Has this ever happened to you? You've cleaned up your diet significantly, and begun a consistent workout regime. With all the commitment and hard work, you see your weight begin to drop. Then, all of a sudden, the scale becomes stuck on a single number and won't budge.
If you have experienced this frustrating train of events, it's important to realize that a weight loss plateau can be normal even when continuing a healthy diet and exercise regimen. Even more importantly, there are successful ways on how to bust a weight loss plateau.
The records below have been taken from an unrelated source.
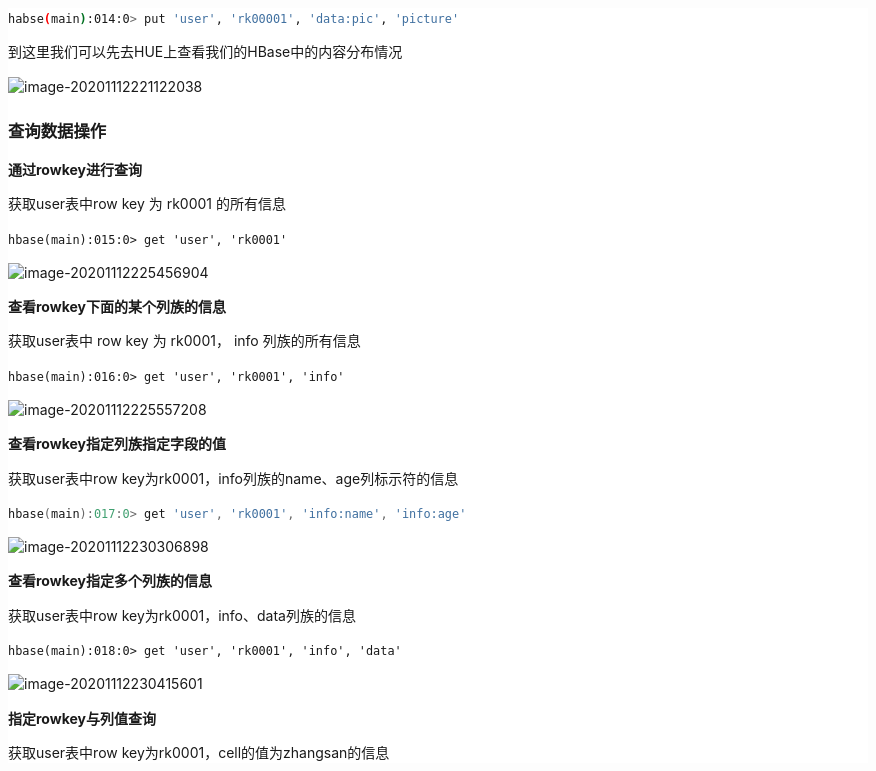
 ```sh
habse(main):014:0> put 'user', 'rk00001', 'data:pic', 'picture'
```

到这里我们可以先去HUE上查看我们的HBase中的内容分布情况

![image-20201112221122038](C:\Users\Auraros\AppData\Roaming\Typora\typora-user-images\image-20201112221122038.png)



### 查询数据操作

**通过rowkey进行查询**

获取user表中row key 为 rk0001 的所有信息

```
hbase(main):015:0> get 'user', 'rk0001'
```

![image-20201112225456904](C:\Users\Auraros\AppData\Roaming\Typora\typora-user-images\image-20201112225456904.png)



**查看rowkey下面的某个列族的信息**

获取user表中 row key 为 rk0001， info 列族的所有信息

```
hbase(main):016:0> get 'user', 'rk0001', 'info'
```

![image-20201112225557208](C:\Users\Auraros\AppData\Roaming\Typora\typora-user-images\image-20201112225557208.png)



**查看rowkey指定列族指定字段的值**

获取user表中row key为rk0001，info列族的name、age列标示符的信息

```powershell
hbase(main):017:0> get 'user', 'rk0001', 'info:name', 'info:age'
```

![image-20201112230306898](C:\Users\Auraros\AppData\Roaming\Typora\typora-user-images\image-20201112230306898.png)



**查看rowkey指定多个列族的信息**

获取user表中row key为rk0001，info、data列族的信息

```
hbase(main):018:0> get 'user', 'rk0001', 'info', 'data'
```

![image-20201112230415601](C:\Users\Auraros\AppData\Roaming\Typora\typora-user-images\image-20201112230415601.png)



**指定rowkey与列值查询**

获取user表中row key为rk0001，cell的值为zhangsan的信息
5 Ways to Break a Weight Loss Plateau
1. Tweak Your Diet
The calories burned at a higher weight will not match what the body will burn after pounds have been dropped. Metabolism starts to decrease with weight loss and can ultimately slow down further weight loss. Even though calories should not be the primary focus, they play a critical part in dropping pounds and need to continue to match the body's needs. Reevaluate the diet after approximately 10 pounds has been dropped. Continue to reassess every 10 pounds until a weight goal has been achieved and weight maintenance is desired.
2. Shake Up Workouts
Continuously repeating the same workout routine can not only get boring, but the body starts to get familiar to the repeated motions and can lead a weight less plateau. High intensity interval training (HIIT) can help to burn fat more effectively when the regular routine starts to become less effective. Although aerobic exercise is important for cardiovascular health, pairing with strength and resistance training provides further benefits. An increase in muscle mass will burn calories even when the body is inactive at rest, an appeal for weight training just in itself.
3. Monitor Your Diet
Calories can be sneaky. If weight remains stable after tweaking the diet and shaking up workouts, try keeping track of foods consumed. Even though so-called "cheat" foods still have a place in the diet, a chocolate chip cookie or an extra scoop of ice cream can add up if continuously consumed. Embracing a balanced diet of whole grains, fruits, vegetables, lean meats, non-fat dairy products, and healthy fat sources can help keep the diet in check.
4. Evaluate Sleep Patterns
Weight loss and a healthy lifestyle include more than nutritious foods and exercise. A need well rested is extremely important for weight loss and maintenance. Even though the research is still a little unclear, data suggests that the hunger hormones can become altered and not enough sleep can contribute to diminished energy for physical activity. Ultimately, too little or too much sleep has the ability to increase the likelihood of weight gain. Adults should be aiming for seven to eight hours each night.
5. Stress Reduction
Day-to-day responsibilities have the ability to provoke stress. Stress and discouragement can be further exacerbated when the scale will not budge. Initially stress can decrease appetite, leading to a caloric deficit and an ultimate weight loss contributor. However, stress also triggers cortisol to be released. Cortisol has the ability to increase appetite and lingers in the body for a longer span of time. The long-term elevation of cortisol and appetite outweighs the initial decrease in appetite. Some individuals seek out food for an emotional outlet when stressed, too. Stress implications on the diet are not ideal when trying to lose weight. To minimize feelings of stress, try stress-relieving techniques such as reading a good book, listening to the radio, writing out frustrations, and taking a peaceful walk.